━━━ Records provided
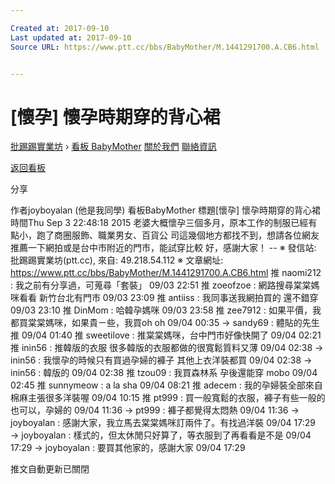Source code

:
 ```yaml
---

Created at: 2017-09-10
Last updated at: 2017-09-10
Source URL: https://www.ptt.cc/bbs/BabyMother/M.1441291700.A.CB6.html


---
```


# [懷孕] 懷孕時期穿的背心裙


[批踢踢實業坊](https://www.ptt.cc/) › [看板 BabyMother](https://www.ptt.cc/bbs/BabyMother/index.html) [關於我們](https://www.ptt.cc/about.html) [聯絡資訊](https://www.ptt.cc/contact.html)

[返回看板](https://www.ptt.cc/bbs/BabyMother/index.html)

分享

作者joyboyalan (他是我同學)
看板BabyMother
標題\[懷孕\] 懷孕時期穿的背心裙
時間Thu Sep 3 22:48:18 2015
老婆大概懷孕三個多月，原本工作的制服已經有點小，跑了商圈服飾、職業男女、百貨公 司這幾個地方都找不到，想請各位網友推薦一下網拍或是台中市附近的門市，能試穿比較 好，感謝大家！ -- ※ 發信站: 批踢踢實業坊(ptt.cc), 來自: 49.218.54.112 ※ 文章網址: <https://www.ptt.cc/bbs/BabyMother/M.1441291700.A.CB6.html>
推 naomi212 : 我之前有分享過，可蒐尋「套裝」 09/03 22:51
推 zoeofzoe : 網路搜尋棠棠媽咪看看 新竹台北有門市 09/03 23:09
推 antiiss : 我同事送我網拍買的 還不錯穿 09/03 23:10
推 DinMom : 哈韓孕媽咪 09/03 23:58
推 zee7912 : 如果平價，我都買棠棠媽咪，如果貴ㄧ些，我買oh oh 09/04 00:35
→ sandy69 : 體貼的先生推 09/04 01:40
推 sweetilove : 推棠棠媽咪，台中門市好像快開了 09/04 02:21
推 inin56 : 推韓版的衣服 很多韓版的衣服都做的很寬鬆質料又薄 09/04 02:38
→ inin56 : 我懷孕的時候只有買過孕婦的褲子 其他上衣洋裝都買 09/04 02:38
→ inin56 : 韓版的 09/04 02:38
推 tzou09 : 我買森林系 孕後還能穿 mobo 09/04 02:45
推 sunnymeow : a la sha 09/04 08:21
推 adecem : 我的孕婦裝全部來自棉麻主張很多洋裝喔 09/04 10:15
推 pt999 : 買一般寬鬆的衣服，褲子有些一般的也可以，孕婦的 09/04 11:36
→ pt999 : 褲子都覺得太悶熱 09/04 11:36
→ joyboyalan : 感謝大家，我立馬去棠棠媽咪訂兩件了。有找過洋裝 09/04 17:29
→ joyboyalan : 樣式的，但太休閒只好算了，等衣服到了再看看是不是 09/04 17:29
→ joyboyalan : 要買其他家的，感謝大家 09/04 17:29

推文自動更新已關閉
━━━━━━
*Exercise description*
Nothing but an exact copy of the data above, minus its pictures, should appear in the response.

*Response below*
Source code

:
 ```yaml
---

Created at: 2017-09-10
Last updated at: 2017-09-10
Source URL: https://www.ptt.cc/bbs/BabyMother/M.1441291700.A.CB6.html


---
```


# [懷孕] 懷孕時期穿的背心裙


[批踢踢實業坊](https://www.ptt.cc/) › [看板 BabyMother](https://www.ptt.cc/bbs/BabyMother/index.html) [關於我們](https://www.ptt.cc/about.html) [聯絡資訊](https://www.ptt.cc/contact.html)

[返回看板](https://www.ptt.cc/bbs/BabyMother/index.html)

分享

作者joyboyalan (他是我同學)
看板BabyMother
標題\[懷孕\] 懷孕時期穿的背心裙
時間Thu Sep 3 22:48:18 2015
老婆大概懷孕三個多月，原本工作的制服已經有點小，跑了商圈服飾、職業男女、百貨公 司這幾個地方都找不到，想請各位網友推薦一下網拍或是台中市附近的門市，能試穿比較 好，感謝大家！ -- ※ 發信站: 批踢踢實業坊(ptt.cc), 來自: 49.218.54.112 ※ 文章網址: <https://www.ptt.cc/bbs/BabyMother/M.1441291700.A.CB6.html>
推 naomi212 : 我之前有分享過，可蒐尋「套裝」 09/03 22:51
推 zoeofzoe : 網路搜尋棠棠媽咪看看 新竹台北有門市 09/03 23:09
推 antiiss : 我同事送我網拍買的 還不錯穿 09/03 23:10
推 DinMom : 哈韓孕媽咪 09/03 23:58
推 zee7912 : 如果平價，我都買棠棠媽咪，如果貴ㄧ些，我買oh oh 09/04 00:35
→ sandy69 : 體貼的先生推 09/04 01:40
推 sweetilove : 推棠棠媽咪，台中門市好像快開了 09/04 02:21
推 inin56 : 推韓版的衣服 很多韓版的衣服都做的很寬鬆質料又薄 09/04 02:38
→ inin56 : 我懷孕的時候只有買過孕婦的褲子 其他上衣洋裝都買 09/04 02:38
→ inin56 : 韓版的 09/04 02:38
推 tzou09 : 我買森林系 孕後還能穿 mobo 09/04 02:45
推 sunnymeow : a la sha 09/04 08:21
推 adecem : 我的孕婦裝全部來自棉麻主張很多洋裝喔 09/04 10:15
推 pt999 : 買一般寬鬆的衣服，褲子有些一般的也可以，孕婦的 09/04 11:36
→ pt999 : 褲子都覺得太悶熱 09/04 11:36
→ joyboyalan : 感謝大家，我立馬去棠棠媽咪訂兩件了。有找過洋裝 09/04 17:29
→ joyboyalan : 樣式的，但太休閒只好算了，等衣服到了再看看是不是 09/04 17:29
→ joyboyalan : 要買其他家的，感謝大家 09/04 17:29

推文自動更新已關閉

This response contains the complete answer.